The table shows the actual retail market share of passenger cards from Ford Motor Company as a percentage of the U.S. market.
Year Market Share
1975 23.6%
1980 17.2%
1985 18.8%
1990 20.0%
1995 20.7%
A mathematical model for this date is given by f(x) = 0.04x^2 - 0.8x + 22 where 0 corresponds to 1975. Complete the table below to find what the model predicts.
a. Complete the table.
x Market Share f(x)
0 23.6
5 17.2
10 18.8
15 20.0
20 20.7
b. Use values of the modeling function, f to estimate Ford's market share in 2000 and in 2005.
c. Write a brief description of Ford's market share from 1975 to 2005.
a. To complete the table, we need to substitute the values of x into the given mathematical model, f(x) = 0.04x^2 - 0.8x + 22.
For x = 0, we have f(0) = 0.04(0)^2 - 0.8(0) + 22 = 0 + 0 + 22 = 22. Therefore, the predicted market share for Ford in 1975 is 22%.
For x = 5, we have f(5) = 0.04(5)^2 - 0.8(5) + 22 = 0.04(25) - 4 + 22 = 1 - 4 + 22 = 19. Therefore, the model predicts a market share of 19% for Ford in 1980.
For x = 10, we have f(10) = 0.04(10)^2 - 0.8(10) + 22 = 0.04(100) - 8 + 22 = 4 - 8 + 22 = 18. Therefore, the predicted market share for Ford in 1985 is 18%.
For x = 15, we have f(15) = 0.04(15)^2 - 0.8(15) + 22 = 0.04(225) - 12 + 22 = 9 - 12 + 22 = 19. Therefore, the model predicts a market share of 19% for Ford in 1990.

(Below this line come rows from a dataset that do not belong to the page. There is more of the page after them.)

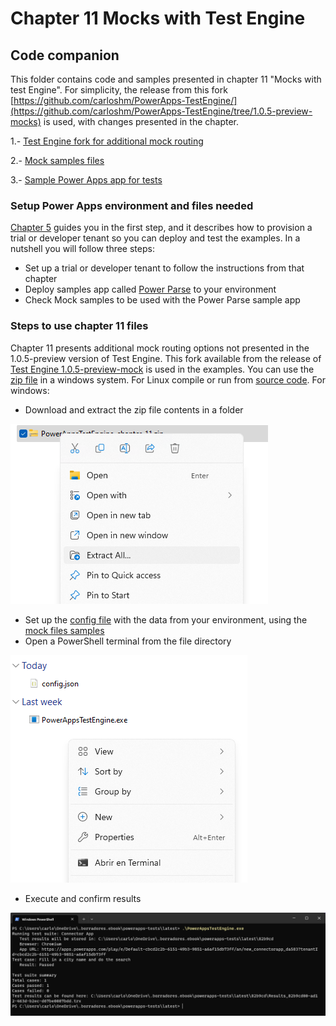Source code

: # Chapter 11 Mocks with Test Engine
## Code companion

This folder contains code and samples presented in chapter 11 "Mocks with test Engine". For simplicity, the release from this fork [https://github.com/carloshm/PowerApps-TestEngine/](https://github.com/carloshm/PowerApps-TestEngine/tree/1.0.5-preview-mocks) is used, with changes presented in the chapter.

1.- [Test Engine fork for additional mock routing](PowerAppsTestEngine_chapter_11.zip)

2.- [Mock samples files](mock-samples.zip)

3.- [Sample Power Apps app for tests](PowerParse_1_0_0_0.zip)

### Setup Power Apps environment and files needed
[Chapter 5](../chapter-05) guides you in the first step, and it describes how to provision a trial or developer tenant so you can deploy and test the examples. In a nutshell you will follow three steps:
- Set up a trial or developer tenant to follow the instructions from that chapter
- Deploy samples app called [Power Parse](PowerParse_1_0_0_0.zip) to your environment
- Check Mock samples to be used with the Power Parse sample app

### Steps to use chapter 11 files
Chapter 11 presents additional mock routing options not presented in the 1.0.5-preview version of Test Engine. This fork available from the release of [Test Engine 1.0.5-preview-mock](https://github.com/carloshm/PowerApps-TestEngine/tree/1.0.5-preview-mocks) is used in the examples.
You can use the [zip file](PowerAppsTestEngine_chapter_11.zip) in a windows system. For Linux compile or run from [source code](https://github.com/carloshm/PowerApps-TestEngine/tree/1.0.5-preview-mocks).
For windows:
- Download and extract the zip file contents in a folder

![Alt text](extract-files_screenshot.png)
- Set up the [config file](https://github.com/microsoft/PowerApps-TestEngine#2-set-up-the-config-file) with the data from your environment, using the [mock files samples](mock-samples.zip)
- Open a PowerShell terminal from the file directory

![Alt text](open-terminal_screenshot.png)
- Execute and confirm results

![Alt text](run-files_screenshot.png)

For x = 20, we have f(20) = 0.04(20)^2 - 0.8(20) + 22 = 0.04(400) - 16 + 22 = 16 - 16 + 22 = 22. Therefore, the predicted market share for Ford in 1995 is 22%.
Therefore, the completed table is as follows:
x Market Share f(x)
0 23.6% 22
5 17.2% 19
10 18.8% 18
15 20.0% 19
20 20.7% 22
b. To estimate Ford's market share in 2000 and 2005, we need to find the corresponding values of x for those years.

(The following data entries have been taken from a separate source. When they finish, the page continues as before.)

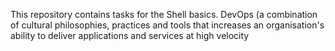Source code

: This repository contains tasks for the Shell basics. DevOps (a combination of cultural philosophies, practices and tools that increases an organisation's ability to deliver applications and services at high velocity
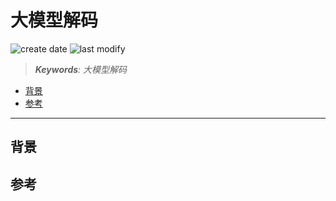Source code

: 大模型解码
===
<!--START_SECTION:badge-->
![create date](https://img.shields.io/static/v1?label=create%20date&message=2025-09-16&label_color=gray&color=lightsteelblue&style=flat-square)
![last modify](https://img.shields.io/static/v1?label=last%20modify&message=2025-09-23%2000%3A18%3A47&label_color=gray&color=thistle&style=flat-square)
<!--END_SECTION:badge-->
<!--info
date: 2025-09-16 12:59:36
toc_title: 大模型解码
top: false
draft: true
hidden: true
section_number: false
level: 0
tags: []
-->

<!--START_SECTION:keywords-->
> ***Keywords**: 大模型解码*
<!--END_SECTION:keywords-->

<!--START_SECTION:paper_title-->
<!--END_SECTION:paper_title-->

<!--START_SECTION:toc-->
- [背景](#背景)
- [参考](#参考)
<!--END_SECTION:toc-->

---

## 背景


## 参考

For the year 2000, we can use the formula x = (year - 1975), so x = 2000 - 1975 = 25. Plugging this value into the model, we have f(25) = 0.04(25)^2 - 0.8(25) + 22 = 0.04(625) - 20 + 22 = 25 - 20 + 22 = 27. Therefore, the model predicts a market share of 27% for Ford in 2000.
For the year 2005, we can use the same formula to find x: x = 2005 - 1975 = 30. Plugging this value into the model, we have f(30) = 0.04(30)^2 - 0.8(30) + 22 = 0.04(900) - 24 + 22 = 36 - 24 + 22 = 34. Therefore, the model predicts a market share of 34% for Ford in 2005.
c. From 1975 to 2005, Ford's market share fluctuated according to the mathematical model provided. The model predicts that Ford's market share started at 22%, dropped to around 17% in 1980, gradually increased to 20% in 1990, and then reached its peak at 22% in 1995. After that, the market share declined based on the model's predictions.